The schools did not rob people of the ability to love their children. But there have been complications. For Louise Mandamin, affection has not been easy. “It’s hard for me to hug my children,” she says. “I can say ‘I love you,’ but not hug them.”
I ask if this is painful.
“Not really,” she says. “As long as I’m there for them. When they come and ask me for money or food, I help them out right away. In a way, that’s how I give myself to them, in return for what is missing in our family life.”
In 2000, Louise’s 16-year-old son, Roger, drowned after falling through unsafe ice. “Our circle was broken,” she says. She and Roderick decided to become foster parents, and eight years ago, they brought home a baby girl, who still lives with them. This has helped heal the rent left by Roger’s death and has also been something of a fresh start for Louise as a parent.
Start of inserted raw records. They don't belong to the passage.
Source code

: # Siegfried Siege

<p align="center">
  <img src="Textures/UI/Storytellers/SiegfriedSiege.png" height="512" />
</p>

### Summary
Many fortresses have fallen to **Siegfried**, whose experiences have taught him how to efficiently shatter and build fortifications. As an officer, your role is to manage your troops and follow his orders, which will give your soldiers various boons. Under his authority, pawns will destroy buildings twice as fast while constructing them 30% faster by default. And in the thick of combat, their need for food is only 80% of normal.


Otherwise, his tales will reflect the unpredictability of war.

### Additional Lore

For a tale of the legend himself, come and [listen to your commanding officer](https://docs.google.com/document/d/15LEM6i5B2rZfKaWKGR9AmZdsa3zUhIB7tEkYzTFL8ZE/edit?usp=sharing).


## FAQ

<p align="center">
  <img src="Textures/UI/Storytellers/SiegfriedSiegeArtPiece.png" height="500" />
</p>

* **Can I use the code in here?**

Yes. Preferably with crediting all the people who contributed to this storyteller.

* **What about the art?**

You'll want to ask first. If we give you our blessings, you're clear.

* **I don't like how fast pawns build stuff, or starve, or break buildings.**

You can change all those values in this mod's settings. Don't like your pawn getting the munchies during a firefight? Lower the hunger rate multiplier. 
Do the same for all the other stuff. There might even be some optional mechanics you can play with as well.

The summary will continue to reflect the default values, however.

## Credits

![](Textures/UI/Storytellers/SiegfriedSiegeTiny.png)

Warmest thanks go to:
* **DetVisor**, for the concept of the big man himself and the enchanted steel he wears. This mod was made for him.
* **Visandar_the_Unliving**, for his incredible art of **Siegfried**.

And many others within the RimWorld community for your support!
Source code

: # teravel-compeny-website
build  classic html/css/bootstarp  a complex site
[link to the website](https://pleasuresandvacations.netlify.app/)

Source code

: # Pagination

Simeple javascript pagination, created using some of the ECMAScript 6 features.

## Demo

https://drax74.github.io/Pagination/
She tells me how, as a newborn, the little girl whimpered whenever she was put to sleep in her crib, but settled as soon as Louise picked her up. “She knew!” says Louise.
“What did she know?” I ask.
“‘I need Mom and Dad close beside me,’” says Louise. “‘I need cuddles.’ She knew that love, that caring.”
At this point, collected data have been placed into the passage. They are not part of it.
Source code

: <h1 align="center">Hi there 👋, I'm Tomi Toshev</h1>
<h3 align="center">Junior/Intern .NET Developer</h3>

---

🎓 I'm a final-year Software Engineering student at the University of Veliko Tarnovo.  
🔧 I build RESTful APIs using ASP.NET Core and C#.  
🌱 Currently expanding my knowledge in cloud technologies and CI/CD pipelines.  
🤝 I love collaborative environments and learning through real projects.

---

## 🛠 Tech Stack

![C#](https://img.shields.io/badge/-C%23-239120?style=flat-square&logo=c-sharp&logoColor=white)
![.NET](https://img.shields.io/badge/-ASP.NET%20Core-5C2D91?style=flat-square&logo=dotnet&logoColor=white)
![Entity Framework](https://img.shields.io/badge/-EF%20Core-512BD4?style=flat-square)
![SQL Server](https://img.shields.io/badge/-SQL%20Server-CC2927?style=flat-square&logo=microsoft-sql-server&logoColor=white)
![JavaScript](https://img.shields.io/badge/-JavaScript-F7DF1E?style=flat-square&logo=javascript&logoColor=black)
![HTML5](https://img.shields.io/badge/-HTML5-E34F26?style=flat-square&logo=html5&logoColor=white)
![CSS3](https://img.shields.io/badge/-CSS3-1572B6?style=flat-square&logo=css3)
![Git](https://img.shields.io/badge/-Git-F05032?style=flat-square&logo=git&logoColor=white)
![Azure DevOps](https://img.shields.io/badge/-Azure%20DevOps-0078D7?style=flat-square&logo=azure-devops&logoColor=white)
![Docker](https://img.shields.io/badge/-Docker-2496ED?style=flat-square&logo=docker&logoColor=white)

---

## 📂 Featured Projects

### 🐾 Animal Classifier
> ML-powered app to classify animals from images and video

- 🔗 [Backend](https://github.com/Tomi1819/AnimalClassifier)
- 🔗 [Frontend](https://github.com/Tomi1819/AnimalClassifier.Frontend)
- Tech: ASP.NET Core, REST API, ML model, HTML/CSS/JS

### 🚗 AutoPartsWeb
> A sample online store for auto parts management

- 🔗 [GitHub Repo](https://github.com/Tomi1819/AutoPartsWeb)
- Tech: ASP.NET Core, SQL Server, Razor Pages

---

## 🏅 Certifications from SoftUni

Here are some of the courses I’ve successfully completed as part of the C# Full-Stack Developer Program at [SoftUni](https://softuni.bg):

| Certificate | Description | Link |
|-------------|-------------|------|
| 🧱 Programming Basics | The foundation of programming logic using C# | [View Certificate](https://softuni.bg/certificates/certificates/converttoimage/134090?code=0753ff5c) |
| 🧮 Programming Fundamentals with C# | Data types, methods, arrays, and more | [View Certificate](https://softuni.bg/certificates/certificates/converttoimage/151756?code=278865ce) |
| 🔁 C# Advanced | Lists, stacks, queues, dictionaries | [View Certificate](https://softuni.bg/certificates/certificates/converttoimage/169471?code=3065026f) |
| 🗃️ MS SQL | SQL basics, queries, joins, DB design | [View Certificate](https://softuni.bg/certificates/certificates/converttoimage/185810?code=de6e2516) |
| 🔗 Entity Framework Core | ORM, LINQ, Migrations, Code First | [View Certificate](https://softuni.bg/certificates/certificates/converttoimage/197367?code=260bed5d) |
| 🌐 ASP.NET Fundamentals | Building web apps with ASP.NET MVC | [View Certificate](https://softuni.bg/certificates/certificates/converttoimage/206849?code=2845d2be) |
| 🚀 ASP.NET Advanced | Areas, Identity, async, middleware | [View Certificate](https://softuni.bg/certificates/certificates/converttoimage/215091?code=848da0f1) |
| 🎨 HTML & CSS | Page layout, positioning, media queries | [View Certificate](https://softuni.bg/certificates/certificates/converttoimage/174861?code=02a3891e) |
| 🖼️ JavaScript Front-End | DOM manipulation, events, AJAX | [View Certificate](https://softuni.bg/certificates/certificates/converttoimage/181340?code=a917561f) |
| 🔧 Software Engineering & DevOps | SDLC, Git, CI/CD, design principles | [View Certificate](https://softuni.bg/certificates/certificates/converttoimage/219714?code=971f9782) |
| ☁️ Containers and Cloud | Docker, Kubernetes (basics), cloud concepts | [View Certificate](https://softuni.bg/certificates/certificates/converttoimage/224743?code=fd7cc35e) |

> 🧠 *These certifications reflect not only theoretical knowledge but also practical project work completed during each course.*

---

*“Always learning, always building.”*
Louise wants her grandchildren to know too. She tells her sons and daughters- in-law to always pick up their babies when they cry, and pushes them to read to their kids. Sometimes, she gives tougher advice. When one of her sons was running around and drinking heavily, she encouraged her daughterin- law to take their young children and leave him, at least temporarily. Louise is not one to dwell on regrets. The priority is moving forward, and that means doing what she can to see that the young children of Shoal Lake are well cared for.
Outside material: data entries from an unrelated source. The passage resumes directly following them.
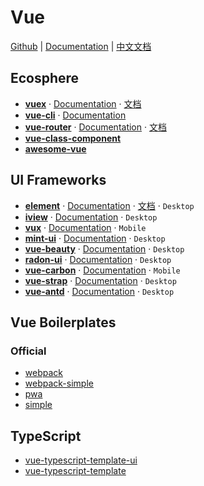 # Vue

[Github](https://github.com/vuejs/vue) | [Documentation](https://vuejs.org/) | [中文文档](https://cn.vuejs.org/)


## Ecosphere

- [**vuex**](https://github.com/vuejs/vuex) · [Documentation](https://vuex.vuejs.org/en/) · [文档](https://vuex.vuejs.org/zh-cn/)
- [**vue-cli**](https://github.com/vuejs/vue-cli) · [Documentation](https://github.com/vuejs/vue-cli/blob/dev/docs/README.mds)
- [**vue-router**](https://github.com/vuejs/vue-router) · [Documentation](https://router.vuejs.org/en/) · [文档](https://router.vuejs.org/zh-cn/)
- [**vue-class-component**](https://github.com/vuejs/vue-class-component)
- [**awesome-vue**](https://github.com/vuejs/awesome-vue)


## UI Frameworks

- [**element**](https://github.com/ElemeFE/element) · [Documentation](http://element.eleme.io/#/en-US) · [文档](http://element.eleme.io/#/zh-CN) · `Desktop`
- [**iview**](https://github.com/iview/iview) · [Documentation](https://www.iviewui.com/)  · `Desktop`
- [**vux**](https://github.com/airyland/vux) · [Documentation](https://vux.li/#/)  · `Mobile`
- [**mint-ui**](https://github.com/ElemeFE/mint-ui) · [Documentation](http://mint-ui.github.io/docs/#!/) · `Desktop`
- [**vue-beauty**](https://github.com/FE-Driver/vue-beauty) · [Documentation](https://fe-driver.github.io/vue-beauty/) · `Desktop`
- [**radon-ui**](https://github.com/luojilab/radon-ui) · [Documentation](https://luojilab.github.io/radon-ui/0.5.0/) · `Desktop`
- [**vue-carbon**](https://github.com/myronliu347/vue-carbon) · [Documentation](https://myronliu347.github.io/vue-carbon/) · `Mobile`
- [**vue-strap**](https://github.com/yuche/vue-strap) · [Documentation](http://yuche.github.io/vue-strap/) · `Desktop`
- [**vue-antd**](https://github.com/okoala/vue-antd) · [Documentation](http://okoala.github.io/vue-antd/#!/components) · `Desktop`


## Vue Boilerplates

### Official

- [webpack](https://github.com/vuejs-templates/webpack)
- [webpack-simple](https://github.com/vuejs-templates/webpack-simple)
- [pwa](https://github.com/vuejs-templates/pwa)
- [simple](https://github.com/vuejs-templates/simple)

## TypeScript

- [vue-typescript-template-ui](https://github.com/ulivz/vue-typescript-template-ui)
- [vue-typescript-template](https://github.com/ulivz/vue-typescript-template)
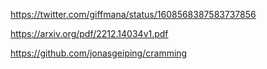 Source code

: https://twitter.com/giffmana/status/1608568387583737856

https://arxiv.org/pdf/2212.14034v1.pdf

https://github.com/jonasgeiping/cramming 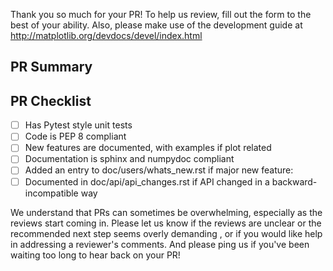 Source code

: Thank you so much for your PR! To help us review, fill out the form to the best of your ability. Also, please make use of the development guide at http://matplotlib.org/devdocs/devel/index.html

<!--- Provide a general summary of your changes in the Title above, for example "Raises ValueError on Non-Numeric Input to set_xlim". Please avoid non-descriptive titles such as "Addresses issue #8576"-->

## PR Summary
<!--- Please provide at least 1-2 sentences describing the pull request in detail. Why is this change required? What problem does it solve? -->
<!--- If it fixes an open issue, please link to the issue here. -->

## PR Checklist
- [ ] Has Pytest style unit tests
- [ ] Code is PEP 8 compliant 
- [ ] New features are documented, with examples if plot related
- [ ] Documentation is sphinx and numpydoc compliant
- [ ] Added an entry to doc/users/whats_new.rst if major new feature: 
- [ ] Documented in doc/api/api_changes.rst if API changed in a backward-incompatible way

We understand that PRs can sometimes be overwhelming, especially as the reviews start coming in. Please let us know 
if the reviews are unclear or the recommended next step seems overly demanding , or if you would like help in addressing a reviewer's comments. And please ping us if you've been waiting too long to hear back on your PR!
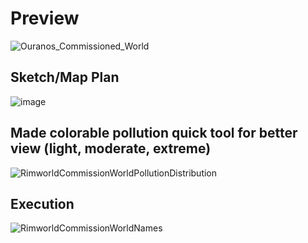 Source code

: # Preview
![Ouranos_Commissioned_World](https://github.com/danizrafidz/Rim-Commissions/assets/105960343/301f3bdd-734a-4a31-b11d-3e8c0cbc9ef5)

## Sketch/Map Plan
![image](https://github.com/danizrafidz/Rim-Commissions/assets/105960343/70140a66-d038-4133-adb4-595ace6ed948)

## Made colorable pollution quick tool for better view (light, moderate, extreme)
![RimworldCommissionWorldPollutionDistribution](https://github.com/danizrafidz/Rim-Commissions/assets/105960343/96c1435d-14aa-4839-80ef-1eeb56ded039)

## Execution
![RimworldCommissionWorldNames](https://github.com/danizrafidz/Rim-Commissions/assets/105960343/9f08f3ff-7307-451a-addf-e4dd2f6888c3)
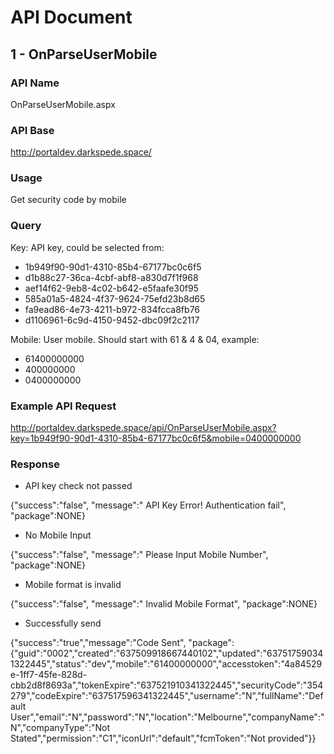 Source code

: # API Document

## 1 - OnParseUserMobile

### API Name
OnParseUserMobile.aspx


### API Base

http://portaldev.darkspede.space/

### Usage

Get security code by mobile

### Query

Key: API key, could be selected from:

 - 1b949f90-90d1-4310-85b4-67177bc0c6f5
 - d1b88c27-36ca-4cbf-abf8-a830d7f1f968 
 - aef14f62-9eb8-4c02-b642-e5faafe30f95
 - 585a01a5-4824-4f37-9624-75efd23b8d65
 - fa9ead86-4e73-4211-b972-834fcca8fb76
 - d1106961-6c9d-4150-9452-dbc09f2c2117

Mobile: User mobile. Should start with 61 & 4 & 04, example:
 - 61400000000
 - 400000000
 - 0400000000


### Example API Request

http://portaldev.darkspede.space/api/OnParseUserMobile.aspx?key=1b949f90-90d1-4310-85b4-67177bc0c6f5&mobile=0400000000


### Response

- API key check not passed
  
{"success":"false", "message":" API Key Error! Authentication fail", "package":NONE}

- No Mobile Input 

{"success":"false", "message":" Please Input Mobile Number", "package":NONE}

- Mobile format is invalid

{"success":"false", "message":" Invalid Mobile Format", "package":NONE}

- Successfully send

{"success":"true","message":"Code Sent",
"package":{"guid":"0002","created":"637509918667440102","updated":"637517590341322445","status":"dev","mobile":"61400000000","accesstoken":"4a84529e-1ff7-45fe-828d-cbb2d8f8693a","tokenExpire":"637521910341322445","securityCode":"354279","codeExpire":"637517596341322445","username":"N","fullName":"Default
User","email":"N","password":"N","location":"Melbourne","companyName":"N","companyType":"Not
Stated","permission":"C1","iconUrl":"default","fcmToken":"Not provided"}} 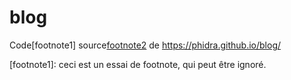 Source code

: # blog

Code[footnote1] source[footnote2] de https://phidra.github.io/blog/

[footnote1]: ceci est un essai de footnote, qui peut être ignoré.

[footnote2]: https://fr.wikipedia.org/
After she has cleaned up from the group session, Louise follows Shamira out of the health centre. Suddenly, the little girl is skipping. “She’s so happy to be outside,” Louise observes. I drive them both back to the Prevention Office. Shamira lights up when her grandma’s computer starts to play “The Itsy Bitsy Spider,” and soon she is giggling, playing peekaboo, rolling a ball around the office. It escapes outside, and she patters after it, stopping at the door in her bare feet. Louise comes to see where she is and calmly tells her to find her shoes. She joins Shamira outside, sitting on the porch to watch her play on the grass. In the gravel lot next to the office, two boys are skidding around on two-wheelers. They stop briefly to peer through the excited dust and wave to Louise. She calls back a friendly hello, as cheerful as I’ve seen her yet. She is happy, it seems to me, to be keeping an eye on all these kids.
Build bonds, save kids: Save the Children Canada is best known for its work in developing countries, but the international organization is also actively helping children here at home. Last year, Save the Children began sponsoring Supporting Security in six First Nations communities in the Kenora region of northwestern Ontario, and will expand this sponsorship to three more First Nations communities in the James Bay area. Supporting Security promotes healthy parent-infant attachment through a 12-week group that is facilitated by community leaders rather than outside experts. “Our mission is less about geography than it is about ensuring children grow up and thrive, and overcome poverty no matter where they live,” explains Save the Children Canada’s CEO, David Morley. “In Canada, First Nations communities need to repair and strengthen the parent-child bond that has been harmed by the ripple effects of residential schools. Children who are bonded to their parents grow up healthier and better prepared to learn and succeed.”